How Keller Williams Governs Its Data with Alation and Anomalo
cost savings over single-vendor solutions
TB of data governed and monitored
enterprise data lakehouse tables cataloged and monitored
Challenge: Deliver high-quality data to agents
With roughly 190,000 real estate agents, Keller Williams (KW) is the world’s largest real estate franchise by agent count. Keller Williams’ agent-centric culture is a core component of its success, as is its technology.
“Data associated with property listings is the lifeblood of Keller Williams’ Enterprise Information Management (EIM) team,” says Cliff Miller, enterprise data architect. The company profiles over 70 TB of data every day. Data plays a crucial role in helping the business make informed decisions, but this is only possible after that data is validated for quality and made easily accessible to stakeholders.
Miller joined Keller Williams in the spring of 2022, along with Dan Djuric, Head of Enterprise Data and Advanced Analytics. By then, KW already had a largely modernized data stack built around the Google Cloud Platform, including BigQuery, Cloud SQL, and Dataflow/Composer. Their remaining legacy infrastructure was on a roadmap for cloud transformation.
Both Djuric and Miller identified data governance and cataloging as one of KW’s most significant areas for improvement. The goal was, in Miller’s words, “a data framework that the entire organization can rely on, shifting towards empirical, objective-based evidence.”
While searching for a data cataloging solution, the EIM team recognized another core need in upgrading their data maturity: an enterprise-grade data quality platform. Miller described data quality issues as the “sleeper issues” that technology teams at large wish they knew about well before they surface and cause all sorts of collateral damage.
The EIM team sought a data catalog platform and a robust data quality solution to help KW:
Govern 1300+ enterprise data lakehouse tables
Empower the entirety of Keller Williams with access to data
Build data trust and provide confidence that the data is ready for use
Implementation: Build a best-in-class data governance and data quality framework
The EIM team explored a variety of solutions for data cataloging and monitoring. They quickly ruled out the legacy suites from the software giants whose primary focus was neither data cataloging nor data quality. And were KW to opt for one of their bundles, they’d be locked into a complex ecosystem of other products they didn’t need along with the price tag to match.
“We were in need of two core platform competencies, we didn’t need ten. We wanted those things to be best of breed at what they did,” said Miller.
Because the EIM team was looking for vendors whose core competency was data governance, KW ultimately selected Alation as its data catalog and Anomalo for data quality monitoring. Critically, Anomalo and Alation have a native integration that lets mutual customers seamlessly view data quality in the context of the data catalog. This was compelling for the EIM team because Alation and Anomalo effectively behave as one unified product.
Figure: Seamless integration between Alation and Anomolo
When starting with Anomalo, KW used Alation’s popularity feature to identify which of their 1300+ tables to prioritize. So far, they’ve configured deep data quality monitoring for 250 tables and higher-level table observability for another set that didn’t require quite that level of profiling.
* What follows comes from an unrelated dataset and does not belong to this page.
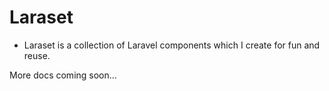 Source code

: # Laraset
- Laraset is a collection of Laravel components which I create for fun and reuse.

More docs coming soon...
Because Anomalo and Alation continue to invest in their partnership, the value proposition only increases over time. For instance, Alation’s data lineage features now enhance Anomalo’s ability to trace how data quality affects KW’s entire stack. That way, when Anomalo detects a discrepancy, it’s easy to understand how that fits into upstream data sources and downstream data consumers.
Results: 10X cost savings and a boost in data literacy
Since transitioning to Anomalo and Alation, KW has moved significantly along the data management maturity curve. The two data governance solutions are a few key components behind a cultural shift at Keller Williams — the entire company, not just the EIM team, can now naturally incorporate data into their workflows to steer business decisions.
Both Anomalo and Alation emphasize universal accessibility, meaning everyone, from non-technical users to veteran data scientists, can find the platforms intuitive. The EIM team considered it a major success because the solutions also seek to elevate the company’s overall data literacy.
KW achieved these results at an estimated cost savings of 10x compared to bundled legacy solutions. Not only that, the software’s value is projected to grow over time.
The EIM team derives value in two main ways from Anomalo. “Anomalo has made a ton of difference around what we’ve been able to observe and keep track of. There’s the day-to-day, ‘How is everything looking?’ And there are also indicators about how our business is trending. You can do both—it’s not an either/or proposition,” said Miller.
That combination of data observability and deeper metrics monitoring is made possible by Anomalo’s machine learning capabilities, which can automatically detect unusual patterns and identify the root cause of issues. Whereas some data monitoring solutions suffer at scale, Anomalo’s algorithms get more statistical power from large datasets.
As Keller Williams continues its journey along a data modernization path, Anomalo and Alation are poised to ease that transition. Together, they’ll make sure no data gets corrupted and that it’s organized in such a way to be useful. In Miller’s words, “Information is a differentiator and something that provides our organization with exceptional ability to go above and beyond others in the industry.”